In 1965, Didion was writing for Vogue Magazine. She got her start in the advertising department and moved up to writing captions. Before long, she was writing cover articles and briefly became Vogue’s film critic. In her inaugural film article, she wrote, “Let me lay it on the line: I like movies, and approach them with a tolerance so fond that it will possibly strike you as simple-minded.”
At the same time, Kael was building her own reputation as a film critic. She was a staff writer for a popular women’s magazine called McCall’s and also had a regular film column at Vogue. Didion and Kael would spar in alternating issues. One week Kael would praise the Jane Fonda comedy western Cat Ballou, while in the next issue Didion would review The Sons of Katie Elder, making sure to take a swipe at Ballou in the process (Vogue was a weekly until 1973).
It remains unclear what exactly inspired them to butt heads. While Kael was boisterous and Didion diminutive, it was said they spoke the same central California language, or “valley talk,” as John Dunne wrote in a diary entry. Describing their brief meeting at a New York Oscar party, he described them as “two tough little numbers with the instincts of a mongoose and an amiable contempt for each other’s work.”
When The Sound of Music was released in 1965, it was an instant sensation, topping box offices around the world. The film has only grown in prominence over the years, yet at the time of its release, the critical consensus was far from glowing. Kael’s review for McCall’s has become legendary in itself. She took particular issue with the film’s artificiality and wholesomeness, calling it a narcotic for the masses. “Whom could it offend?” she wrote. “Only those of us who, despite the fact that we may respond, loathe being manipulated in this way and are aware of how self-indulgent and cheap and ready-made are the responses we are made to feel.”

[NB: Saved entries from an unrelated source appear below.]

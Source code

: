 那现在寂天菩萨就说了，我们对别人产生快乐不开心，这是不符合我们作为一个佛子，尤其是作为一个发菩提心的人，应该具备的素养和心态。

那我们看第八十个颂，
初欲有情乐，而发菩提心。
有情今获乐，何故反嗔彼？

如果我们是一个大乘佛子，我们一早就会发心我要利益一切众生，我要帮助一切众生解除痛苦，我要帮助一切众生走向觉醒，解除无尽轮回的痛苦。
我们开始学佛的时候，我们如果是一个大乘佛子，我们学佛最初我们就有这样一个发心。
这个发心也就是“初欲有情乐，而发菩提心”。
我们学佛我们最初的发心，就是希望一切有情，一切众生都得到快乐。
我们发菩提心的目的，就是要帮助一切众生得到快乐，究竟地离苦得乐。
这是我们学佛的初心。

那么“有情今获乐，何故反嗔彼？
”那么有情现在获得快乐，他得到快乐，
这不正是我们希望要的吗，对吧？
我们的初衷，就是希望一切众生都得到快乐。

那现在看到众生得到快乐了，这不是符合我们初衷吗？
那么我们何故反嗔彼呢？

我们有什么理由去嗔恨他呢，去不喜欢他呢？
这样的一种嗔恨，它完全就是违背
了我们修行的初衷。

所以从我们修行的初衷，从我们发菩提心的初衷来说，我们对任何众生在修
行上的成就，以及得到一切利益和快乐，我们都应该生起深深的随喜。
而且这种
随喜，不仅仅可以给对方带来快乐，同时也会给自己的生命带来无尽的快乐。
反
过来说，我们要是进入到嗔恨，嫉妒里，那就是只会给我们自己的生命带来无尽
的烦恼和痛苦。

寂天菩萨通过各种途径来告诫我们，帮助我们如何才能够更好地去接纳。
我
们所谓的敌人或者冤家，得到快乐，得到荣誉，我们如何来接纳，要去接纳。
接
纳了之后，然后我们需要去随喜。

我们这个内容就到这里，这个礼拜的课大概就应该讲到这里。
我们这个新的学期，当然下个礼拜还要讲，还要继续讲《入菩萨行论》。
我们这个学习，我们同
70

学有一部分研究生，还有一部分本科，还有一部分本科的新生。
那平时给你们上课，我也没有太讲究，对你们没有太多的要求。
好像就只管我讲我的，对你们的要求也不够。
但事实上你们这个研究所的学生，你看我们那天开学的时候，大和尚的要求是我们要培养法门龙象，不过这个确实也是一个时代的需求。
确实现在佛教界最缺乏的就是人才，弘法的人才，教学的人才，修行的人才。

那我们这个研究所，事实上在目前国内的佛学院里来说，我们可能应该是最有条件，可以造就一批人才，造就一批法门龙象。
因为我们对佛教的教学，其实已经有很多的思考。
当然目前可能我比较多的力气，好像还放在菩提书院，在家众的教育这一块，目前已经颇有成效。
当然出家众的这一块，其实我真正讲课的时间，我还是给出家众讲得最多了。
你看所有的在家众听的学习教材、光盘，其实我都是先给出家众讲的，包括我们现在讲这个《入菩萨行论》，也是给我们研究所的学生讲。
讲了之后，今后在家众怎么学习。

Didion’s review isn’t quite laced with same venom, but it is snide and caustic. It was rumoured by those close to her that she had grown tired of reviewing movies and The Sound of Music was a tipping point. Didion’s review implies a lesbian dalliance between Mother Superior and Maria, while also suggesting the kind of anesthetising historical take. She said of the film that it was, “more embarrassing than most, if only because of its suggestion that history need not happen to people … Just whistle a happy tune, and leave the Anschluss behind.”

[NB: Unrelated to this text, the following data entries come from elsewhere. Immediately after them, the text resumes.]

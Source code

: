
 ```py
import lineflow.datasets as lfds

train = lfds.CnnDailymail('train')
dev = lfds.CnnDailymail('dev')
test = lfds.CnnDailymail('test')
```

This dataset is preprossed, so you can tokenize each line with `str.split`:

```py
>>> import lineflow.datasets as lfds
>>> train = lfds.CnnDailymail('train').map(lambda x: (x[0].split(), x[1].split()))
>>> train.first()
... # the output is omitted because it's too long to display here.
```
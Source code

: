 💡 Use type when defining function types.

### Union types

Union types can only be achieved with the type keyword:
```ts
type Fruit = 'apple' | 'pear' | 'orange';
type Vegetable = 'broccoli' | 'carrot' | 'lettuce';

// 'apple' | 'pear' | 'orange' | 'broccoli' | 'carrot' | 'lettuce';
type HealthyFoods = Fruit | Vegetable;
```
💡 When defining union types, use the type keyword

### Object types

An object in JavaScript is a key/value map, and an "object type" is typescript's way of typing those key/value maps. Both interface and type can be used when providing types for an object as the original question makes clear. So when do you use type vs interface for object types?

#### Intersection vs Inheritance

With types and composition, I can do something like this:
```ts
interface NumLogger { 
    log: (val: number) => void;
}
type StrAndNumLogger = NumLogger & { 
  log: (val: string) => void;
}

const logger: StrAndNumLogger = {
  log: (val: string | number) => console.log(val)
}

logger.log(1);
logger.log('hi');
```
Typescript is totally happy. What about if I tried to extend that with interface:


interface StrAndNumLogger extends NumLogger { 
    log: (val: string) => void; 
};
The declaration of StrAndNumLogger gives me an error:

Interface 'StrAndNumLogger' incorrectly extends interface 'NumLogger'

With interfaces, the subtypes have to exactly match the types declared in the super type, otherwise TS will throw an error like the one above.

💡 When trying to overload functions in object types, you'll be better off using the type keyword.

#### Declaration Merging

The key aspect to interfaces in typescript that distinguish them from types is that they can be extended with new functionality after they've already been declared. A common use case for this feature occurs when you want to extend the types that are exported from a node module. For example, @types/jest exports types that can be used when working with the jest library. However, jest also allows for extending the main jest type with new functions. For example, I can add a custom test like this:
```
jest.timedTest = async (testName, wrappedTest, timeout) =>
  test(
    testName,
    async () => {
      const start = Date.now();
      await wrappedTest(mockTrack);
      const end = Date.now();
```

Both women lost their jobs shortly after, and it’s commonly thought that it was because of their negative takes, though this has been disputed over the years. Kael’s editor at the time, Robert Stein, argued throughout his life that it wasn’t what did for her. In a letter to the editor sent to the New York Times in 2000, Stein attempted to set the record straight: “I was the magazine’s editor at the time and rather liked her trashing it as ‘The Sound of Money’. I gave up months later after she kept panning every commercial movie from Lawrence of Arabia and Dr Zhivago to The Pawnbroker and A Hard Day’s Night.”
Didion has a bit more leverage in her legend, if only because there is no loud opponent to her version of events. Some have said it was a matter of logistics; Didion was tired of writing film reviews and, having moved to California, she and Vogue simply parted ways. But it certainly is possible that the less opinionated Vogue was growing tired of Didion’s flouting of the status quo.

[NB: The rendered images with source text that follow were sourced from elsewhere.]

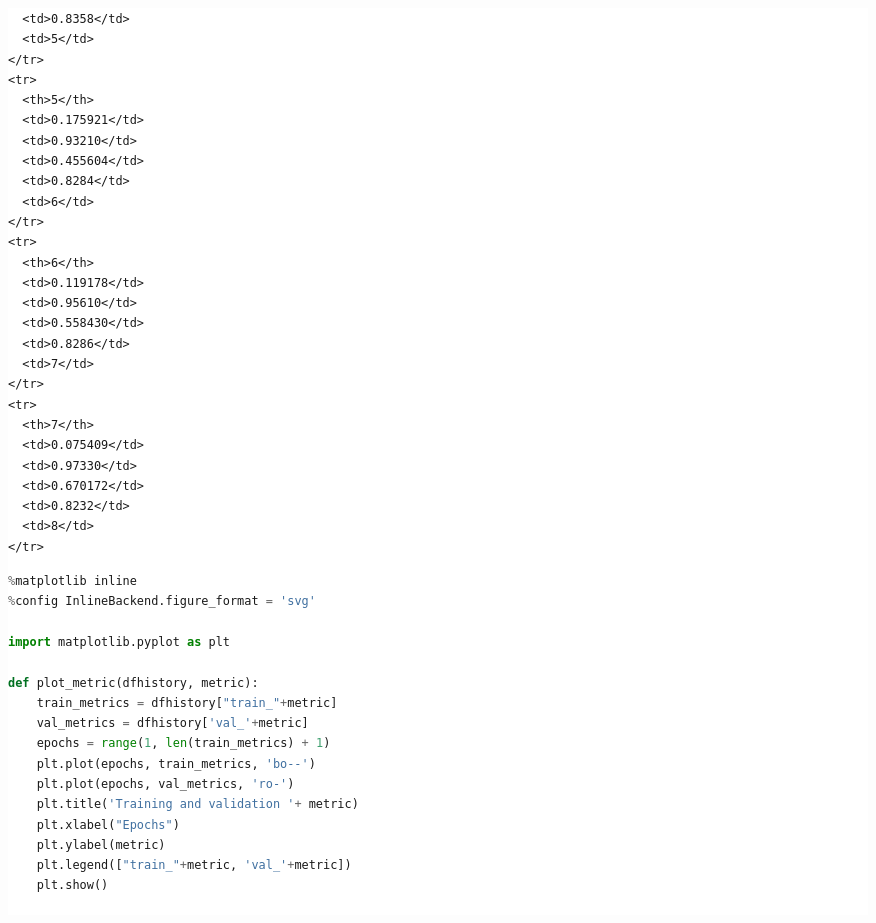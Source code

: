       <td>0.8358</td>
      <td>5</td>
    </tr>
    <tr>
      <th>5</th>
      <td>0.175921</td>
      <td>0.93210</td>
      <td>0.455604</td>
      <td>0.8284</td>
      <td>6</td>
    </tr>
    <tr>
      <th>6</th>
      <td>0.119178</td>
      <td>0.95610</td>
      <td>0.558430</td>
      <td>0.8286</td>
      <td>7</td>
    </tr>
    <tr>
      <th>7</th>
      <td>0.075409</td>
      <td>0.97330</td>
      <td>0.670172</td>
      <td>0.8232</td>
      <td>8</td>
    </tr>
  </tbody>
</table>
</div>




```python
%matplotlib inline
%config InlineBackend.figure_format = 'svg'

import matplotlib.pyplot as plt

def plot_metric(dfhistory, metric):
    train_metrics = dfhistory["train_"+metric]
    val_metrics = dfhistory['val_'+metric]
    epochs = range(1, len(train_metrics) + 1)
    plt.plot(epochs, train_metrics, 'bo--')
    plt.plot(epochs, val_metrics, 'ro-')
    plt.title('Training and validation '+ metric)
    plt.xlabel("Epochs")
    plt.ylabel(metric)
    plt.legend(["train_"+metric, 'val_'+metric])
    plt.show()
    
```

What is really fascinating is how Didion and Kael latched on to this legend. It’s as though they decided to position themselves in contrast to the virtuous ideal that Julie Andrews’ Maria represents. While both women were particularly resistant to the idea of being a part of the woman’s movement, as critics, they appeared purposeful in resisting Maria as a romantic model. As The Sound of Music returns to cinemas in the UK, this time in 70mm, it might be worth reflecting on the film’s place within the canon. Is it a musical classic or is it “cheap,” “self-indulgent” and “embarrassing?”